ST. PETERSBURG.- The State Hermitage Museum, St. Petersburg, is presenting 'Cecil Beaton: Celebrating Celebrity', the first exhibition in Russia dedicated to one of the greatest master-photographers of the 20th century. The exhibition is organised by the State Hermitage Museum in collaboration with Cecil Beaton’s Studio Archive and the Hermitage Foundation UK.

Presenting approximately one hundred images from throughout Cecil Beaton's career, the exhibition will feature some of his most celebrated works while also exploring his creative methods through a selection of rare and previously unseen photographs, including archival prints, contact sheets and scrapbooks.

Cecil Beaton’s (1904 – 1980) career spanned five decades, starting with his friendship with the ‘bright young things’ of the 1920s, moving on to serious images of fashion, theatre, ballet and the social scene in the 1930s. He became a war artist in the 1940s and from the 1950s his career was crowned as he became the official photographer to the royal family of the United Kingdom. Core to the exhibition's concept is the interweaving history of photography and celebrity culture, seen through Beaton’s professional biography. He was born into a middle-class family; being a ‘total self-creation’, as his friend Truman Capote once described him, he elevated to the upper echelons of British society with the help of his photographic talent and personal charm. Starting by photographing his own friends 'dressed up', he moved on to work for 'Vogue' and 'Vanity Fair', capturing portraits of Hollywood stars and of royalty and being welcomed in some of the most aristocratic and wealthy houses in Europe. Not only was he invited to one of the most luxurious social events of the century, the Beistegui ball in Venice in 1951, but his work served as inspiration to such events: is was Beaton’s costume design for “My Fair Lady“ that inspired the chic “Black and White Ball“.




Beaton also made a significant contribution to the development of fashion photography, with an inherent instinct to dramatise the boundaries between real life and dreams. He famously claimed his job was “to stage an apotheosis” and saw social life as a performance of a persona that is defined through garments, gestures, and surroundings. He refined his theatrical sensibility in a series of images that became iconic for the 20th century. Beaton witnessed how the face of fame was changing, and made a dramatic contribution to the development of glamorous tabloid media. Having made his way into the beau monde, he came to be one of the most important and rigorous arbiters of good taste, and was always at the very centre of celebrity culture, which was the precursor of modern social media.

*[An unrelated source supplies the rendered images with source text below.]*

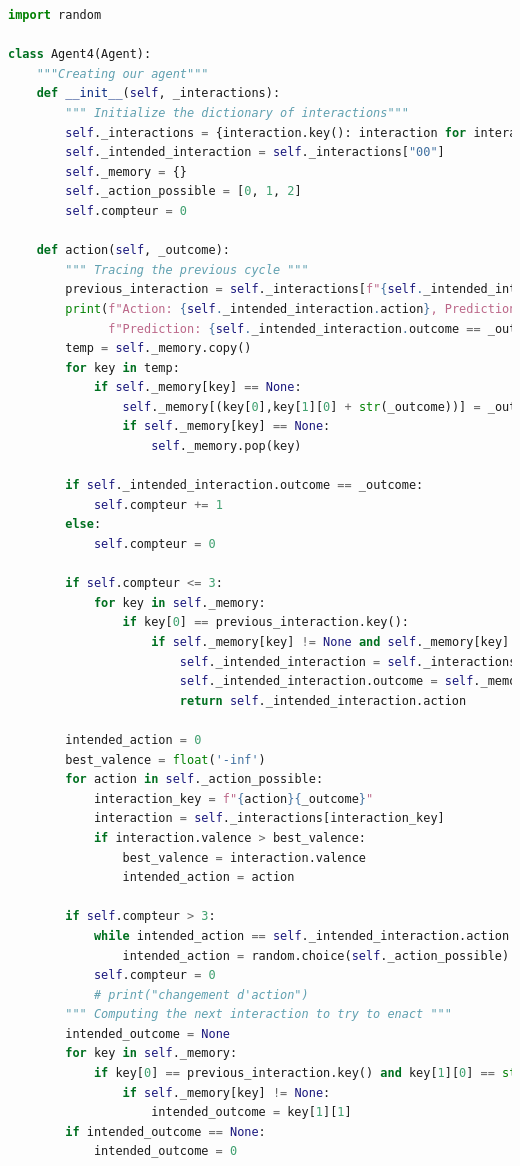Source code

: \documentclass[a4paper, 12pt]{article}
\begin{document}
\begin{lstlisting}[language=Python, caption={Implementation de l'Agent4}]
import random

class Agent4(Agent):
    """Creating our agent"""
    def __init__(self, _interactions):
        """ Initialize the dictionary of interactions"""
        self._interactions = {interaction.key(): interaction for interaction in _interactions}
        self._intended_interaction = self._interactions["00"]
        self._memory = {}
        self._action_possible = [0, 1, 2]
        self.compteur = 0
        
    def action(self, _outcome):
        """ Tracing the previous cycle """
        previous_interaction = self._interactions[f"{self._intended_interaction.action}{_outcome}"]
        print(f"Action: {self._intended_interaction.action}, Prediction: {self._intended_interaction.outcome}, Outcome: {_outcome}, "
              f"Prediction: {self._intended_interaction.outcome == _outcome}, Valence: {previous_interaction.valence},")        
        temp = self._memory.copy()
        for key in temp:
            if self._memory[key] == None:
                self._memory[(key[0],key[1][0] + str(_outcome))] = _outcome
                if self._memory[key] == None:
                    self._memory.pop(key)
        
        if self._intended_interaction.outcome == _outcome:
            self.compteur += 1
        else:
            self.compteur = 0
        
        if self.compteur <= 3:
            for key in self._memory:
                if key[0] == previous_interaction.key():
                    if self._memory[key] != None and self._memory[key] > 0:
                        self._intended_interaction = self._interactions[key[1]]
                        self._intended_interaction.outcome = self._memory[key]
                        return self._intended_interaction.action
        
        intended_action = 0
        best_valence = float('-inf')
        for action in self._action_possible:
            interaction_key = f"{action}{_outcome}"
            interaction = self._interactions[interaction_key]
            if interaction.valence > best_valence:
                best_valence = interaction.valence
                intended_action = action
        
        if self.compteur > 3:
            while intended_action == self._intended_interaction.action:
                intended_action = random.choice(self._action_possible)
            self.compteur = 0
            # print("changement d'action")
        """ Computing the next interaction to try to enact """
        intended_outcome = None
        for key in self._memory:
            if key[0] == previous_interaction.key() and key[1][0] == str(intended_action):
                if self._memory[key] != None:
                    intended_outcome = key[1][1]
        if intended_outcome == None:
            intended_outcome = 0
        

\end{lstlisting}
\end{document}
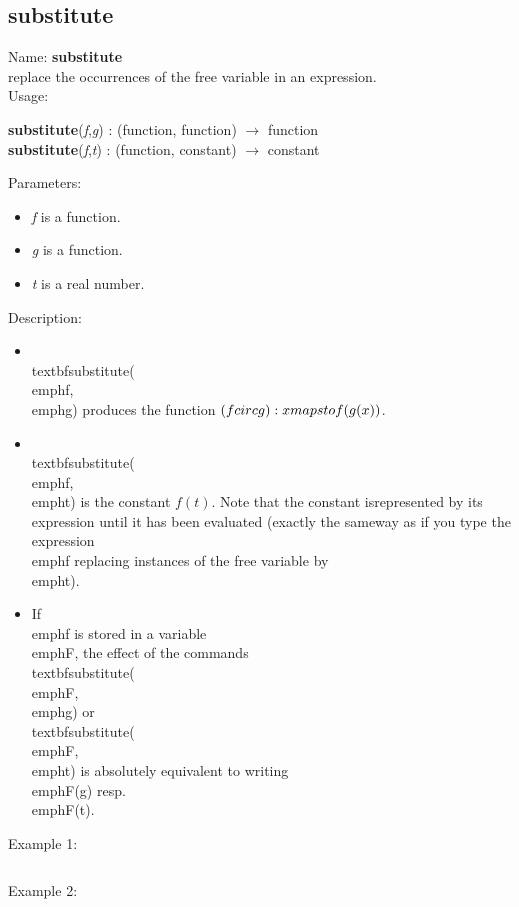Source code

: \subsection{substitute}
\label{labsubstitute}
\noindent Name: \textbf{substitute}\\
replace the occurrences of the free variable in an expression.\\
\noindent Usage: 
\begin{center}
\textbf{substitute}(\emph{f},\emph{g}) : (\textsf{function}, \textsf{function}) $\rightarrow$ \textsf{function}\\
\textbf{substitute}(\emph{f},\emph{t}) : (\textsf{function}, \textsf{constant}) $\rightarrow$ \textsf{constant}\\
\end{center}
Parameters: 
\begin{itemize}
\item \emph{f} is a function.
\item \emph{g} is a function.
\item \emph{t} is a real number.
\end{itemize}
\noindent Description: \begin{itemize}

\item \\textbf{substitute}(\\emph{f}, \\emph{g}) produces the function $(f \\circ g) : x \\mapsto f(g(x))$.\n
\item \\textbf{substitute}(\\emph{f}, \\emph{t}) is the constant $f(t)$. Note that the constant is\n   represented by its expression until it has been evaluated (exactly the same\n   way as if you type the expression \\emph{f} replacing instances of the free variable \n   by \\emph{t}).\n
\item If \\emph{f} is stored in a variable \\emph{F}, the effect of the commands \\textbf{substitute}(\\emph{F},\\emph{g}) or \\textbf{substitute}(\\emph{F},\\emph{t}) is absolutely equivalent to \n   writing \\emph{F(g)} resp. \\emph{F(t)}.\n\end{itemize}
\noindent Example 1: 
\begin{center}\begin{minipage}{15cm}\begin{Verbatim}[frame=single]
\end{Verbatim}
\end{minipage}\end{center}
\noindent Example 2: 
\begin{center}\begin{minipage}{15cm}\begin{Verbatim}[frame=single]
\end{Verbatim}
\end{minipage}\end{center}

Hugo Vickers, Cecil Beaton's biographer, notes: “The key to Cecil Beaton’s approach to life was visual, and since he was a photographer of great distinction perhaps that is all that mattered. Cecil Beaton minded how things looked more than how things were. Anyone examining his work should remember that his first love was the theatre and therefore a strong theme of theatricality permeates everything he did. Truman Capote wrote perceptively of Beaton’s ‘visual intelligence.’ Beaton’s eye missed nothing. Capote was right to say: ‘The camera will never be invented that could capture and encompass all that he actually sees.” Gillian Sutro pointed out: ‘If there was a safety pin somewhere, he would find it.”

Renowned images to be shown at the Hermitage include 'Nancy Beaton as a fallen star'; 'Audrey Hepburn for My Fair Lady'; and 'Self Portrait as Nadar'. Some of the rarely-seen images include an archival print of Charles James fitting a model which includes marks made by Beaton's hand with red pencil; a recently-discovered full frame, uncropped image of the renowned 'White Panama hat', taken for Vogue in 1934; a contact sheet of portraits taken of Marlon Brando in Japan; a little-known collage of Rudolf Nureyev with a sense of pop-art in its execution; and two photographs that Beaton took on his trip to the USSR in 1935; a portrait of Elsa Schiaparelli and a self-portrait in a fur coat.

The exhibition 'Cecil Beaton: Celebrating Celebrity' is organized by the Contemporary Art Department of The State Hermitage Museum (Dr. Dimitri Ozerkov is the Head of that Department). The exhibition curator is Daria Panaiotti, Researcher in the Contemporary Art Department. An illustrated academic catalogue accompanies the exhibition (both in English and in Russian). It contains an introduction by Prof. Mikhail Piotrovsky, the General Director of the State Hermitage Museum, and essays by Daria Panaiotti, Hugo Vickers and Dr. Olga Khoroshilova, the fashion and cultural historian. An additional emphasis is made on Cecil Beaton’s travel to the USSR in 1935. (Fontanka Publishing House, London, 2020).